Rising rolls challenge for schools

READING SESSION: Tomarata School does not have an enrolment scheme so its pupils come from all over, including Wellsford, Mangawhai and Port Albert.
READING SESSION: Tomarata School does not have an enrolment scheme so its pupils come from all over, including Wellsford, Mangawhai and Port Albert.

School rolls are in for this year, with many schools in Rodney and Hibiscus Coast in high demand.

Silverdale School and Huapai District School have an exciting future with State Housing Areas (SHAs) and various subdivisions bringing in scores of residents.

Nearly 900 new homes are expected to bring about 3000 people to Silverdale. It includes part of the 3000 home Millwater project.

Silverdale School principal Viv Collins says in 2013 there were about 146 new students.

"But of course we're in the Millwater subdivision so we anticipated growth and we've got additional buildings on site."

That includes six new relocatable rooms, which will cater for the massive influx of children until permanent classrooms are built.

With 21 full-time and five part-time teachers, the decile 9 school of more than 400 students is "all in place and ready to rock and roll immediately", Mrs Collins says.

The school has the potential to enrol about 650 pupils.

Another SHA in Huapai could see 2000 new homes being built close to Huapai District School.

The Ministry of Education put an enrolment scheme into the school at the beginning of 2012, limiting its enrolment to families within the home zone boundary.

"Our roll is growing at quite a healthy rate and a lot of children were coming to us from areas outside of Huapai," principal Kevin Cronin says.

Mr Cronin is expecting the enrolment scheme to stabilise the roll for the next year or two until the planned houses go up and the population increases.

In addition to the SHA, as many as 1100 new homes are being built in Huapai north, potentially putting strain on school resources.

"I think any talk of new schools and things like that is way too premature and I think the ministry will want to be sure of the growth before they invest in a new school," Mr Cronin says.

"We're not going to have a say about [the school] getting bigger but it looks as though it's going to happen.

"There's only one approach and that's to be positive and grow with it and try and keep the special things about our school happening."

Pakiri School is the smallest in Rodney and as such faces its own set of goals and challenges.

The single class school of 18, including one pupil each in year 7 and 8, is taught by principal Natasha Greatorex.

She is entitled to three days a fortnight to catch up on paperwork when a release teacher comes in.

The roll drops to 17 at the beginning of 2014, but Ms Greatorex is confident it will increase.

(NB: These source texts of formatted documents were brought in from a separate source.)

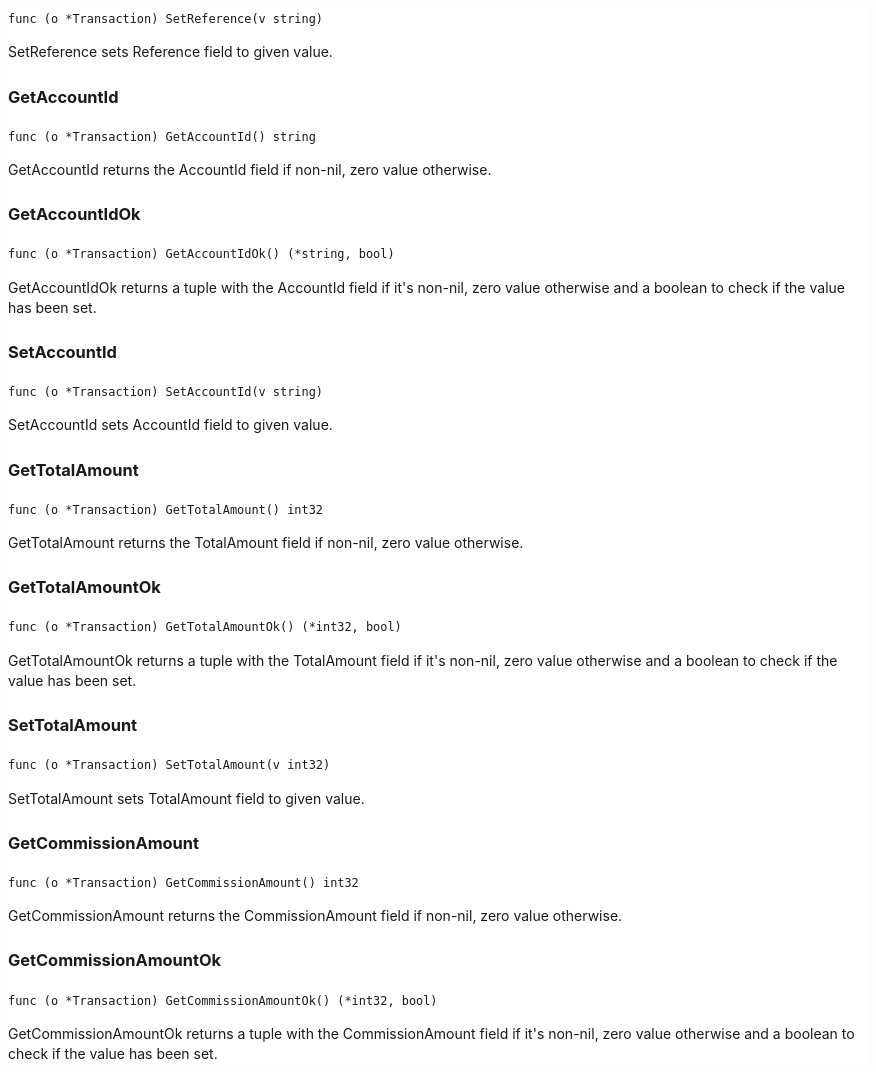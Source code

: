 `func (o *Transaction) SetReference(v string)`

SetReference sets Reference field to given value.


### GetAccountId

`func (o *Transaction) GetAccountId() string`

GetAccountId returns the AccountId field if non-nil, zero value otherwise.

### GetAccountIdOk

`func (o *Transaction) GetAccountIdOk() (*string, bool)`

GetAccountIdOk returns a tuple with the AccountId field if it's non-nil, zero value otherwise
and a boolean to check if the value has been set.

### SetAccountId

`func (o *Transaction) SetAccountId(v string)`

SetAccountId sets AccountId field to given value.


### GetTotalAmount

`func (o *Transaction) GetTotalAmount() int32`

GetTotalAmount returns the TotalAmount field if non-nil, zero value otherwise.

### GetTotalAmountOk

`func (o *Transaction) GetTotalAmountOk() (*int32, bool)`

GetTotalAmountOk returns a tuple with the TotalAmount field if it's non-nil, zero value otherwise
and a boolean to check if the value has been set.

### SetTotalAmount

`func (o *Transaction) SetTotalAmount(v int32)`

SetTotalAmount sets TotalAmount field to given value.


### GetCommissionAmount

`func (o *Transaction) GetCommissionAmount() int32`

GetCommissionAmount returns the CommissionAmount field if non-nil, zero value otherwise.

### GetCommissionAmountOk

`func (o *Transaction) GetCommissionAmountOk() (*int32, bool)`

GetCommissionAmountOk returns a tuple with the CommissionAmount field if it's non-nil, zero value otherwise
and a boolean to check if the value has been set.
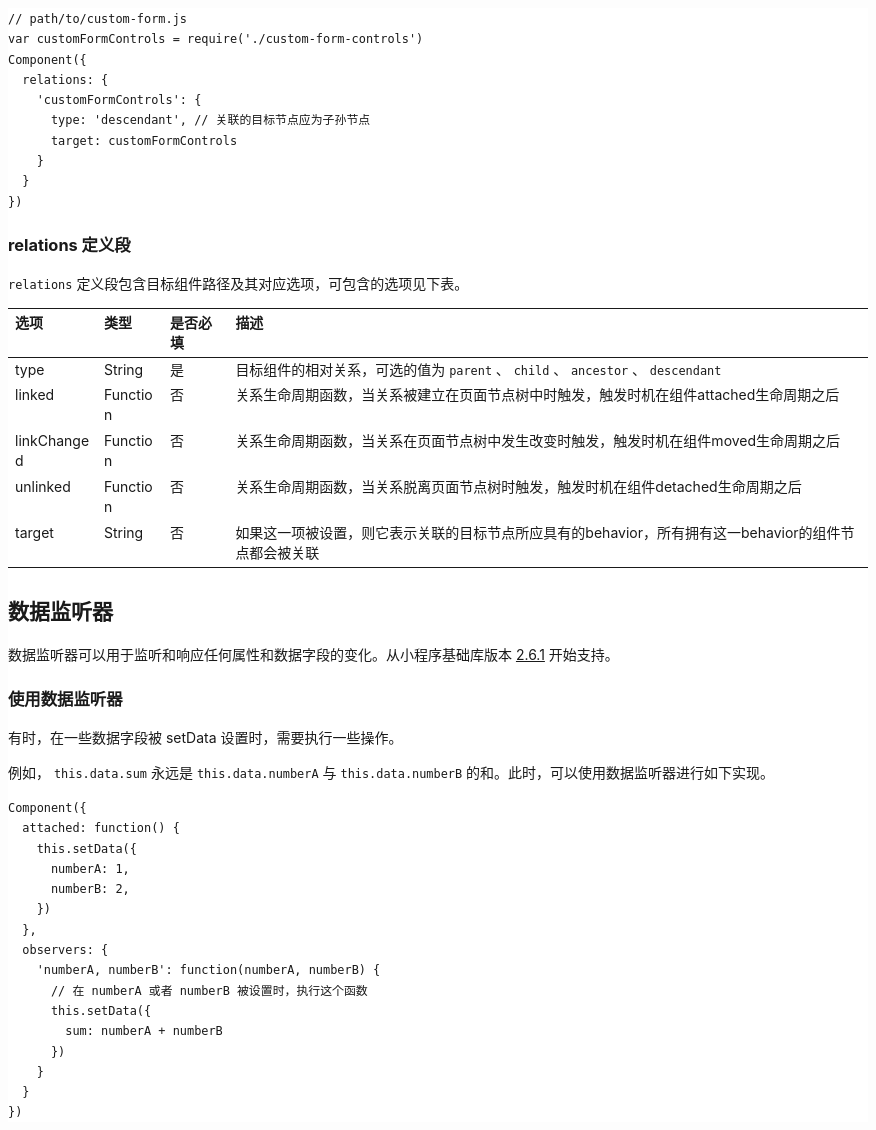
 ```text
// path/to/custom-form.js
var customFormControls = require('./custom-form-controls')
Component({
  relations: {
    'customFormControls': {
      type: 'descendant', // 关联的目标节点应为子孙节点
      target: customFormControls
    }
  }
})
```

###  relations 定义段 <a id="relations-&#x5B9A;&#x4E49;&#x6BB5;"></a>

`relations` 定义段包含目标组件路径及其对应选项，可包含的选项见下表。

| 选项 | 类型 | 是否必填 | 描述 |
| :--- | :--- | :--- | :--- |
| type | String | 是 | 目标组件的相对关系，可选的值为 `parent` 、 `child` 、 `ancestor` 、 `descendant` |
| linked | Function | 否 | 关系生命周期函数，当关系被建立在页面节点树中时触发，触发时机在组件attached生命周期之后 |
| linkChanged | Function | 否 | 关系生命周期函数，当关系在页面节点树中发生改变时触发，触发时机在组件moved生命周期之后 |
| unlinked | Function | 否 | 关系生命周期函数，当关系脱离页面节点树时触发，触发时机在组件detached生命周期之后 |
| target | String | 否 | 如果这一项被设置，则它表示关联的目标节点所应具有的behavior，所有拥有这一behavior的组件节点都会被关联 |



## 数据监听器 <a id="&#x6570;&#x636E;&#x76D1;&#x542C;&#x5668;"></a>

数据监听器可以用于监听和响应任何属性和数据字段的变化。从小程序基础库版本 [2.6.1](https://developers.weixin.qq.com/miniprogram/dev/framework/compatibility.html) 开始支持。

###  使用数据监听器 <a id="&#x4F7F;&#x7528;&#x6570;&#x636E;&#x76D1;&#x542C;&#x5668;"></a>

有时，在一些数据字段被 setData 设置时，需要执行一些操作。

例如， `this.data.sum` 永远是 `this.data.numberA` 与 `this.data.numberB` 的和。此时，可以使用数据监听器进行如下实现。

```text
Component({
  attached: function() {
    this.setData({
      numberA: 1,
      numberB: 2,
    })
  },
  observers: {
    'numberA, numberB': function(numberA, numberB) {
      // 在 numberA 或者 numberB 被设置时，执行这个函数
      this.setData({
        sum: numberA + numberB
      })
    }
  }
})
```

"If we had 25 [pupils], we're entitled to another teacher, so we've got that vision," she says.

"Hopefully our roll will grow and then we're able to split into two small classes."

Ms Greatorex is pleased to see the decile 5 school growing after it dipped to as few as eight children in the past.

The Wellsford School Board of Trustees decided to fund its own teacher this year to cope with its growing roll.

"We've had steady roll growth in recent years - 10 or 12 kids a year - but this past year the roll's grown by 30," principal Dave Bradley says.

"So if that is sustained, we're going to have issues around classroom space and things like that."

The board has opened its own purse to hire a teacher on a fixed-term one-year contract to provide for a new class and reduce the stress on the remaining classes.

That will use up one of the two classrooms normally left vacant at the start of the year to cope with year 0 or new entrants children who start school when they turn five.

Mr Bradley says they may need to refurbish a space to fit them all in.

"Property work is always a frustrating distraction from what my real job is," he says.

"In the long run it's for the benefit of the students."

At Orewa North Primary School it is business as usual this year.

The number of pupils has shown little change for the past couple of years, principal Bruce Laws says - and 2014 will be much the same.

"We're in the process of refurbishing one of our blocks and there's a bit more internal decor to be done next year - nothing big," he says.

The decile 8 school has 284 children which Mr Laws says is a feature working in its favour.

"One of the positives of the school - and quite clearly that came out in the survey - is we aren't a big school."

The survey he refers to was completed by parents and is available by clicking "news" and opening Summary of the School Survey on orewanorth.school.nz, the school's website.

"We do [the survey] every three years. There's a high level of satisfaction about what we're doing and with the school overall," he says.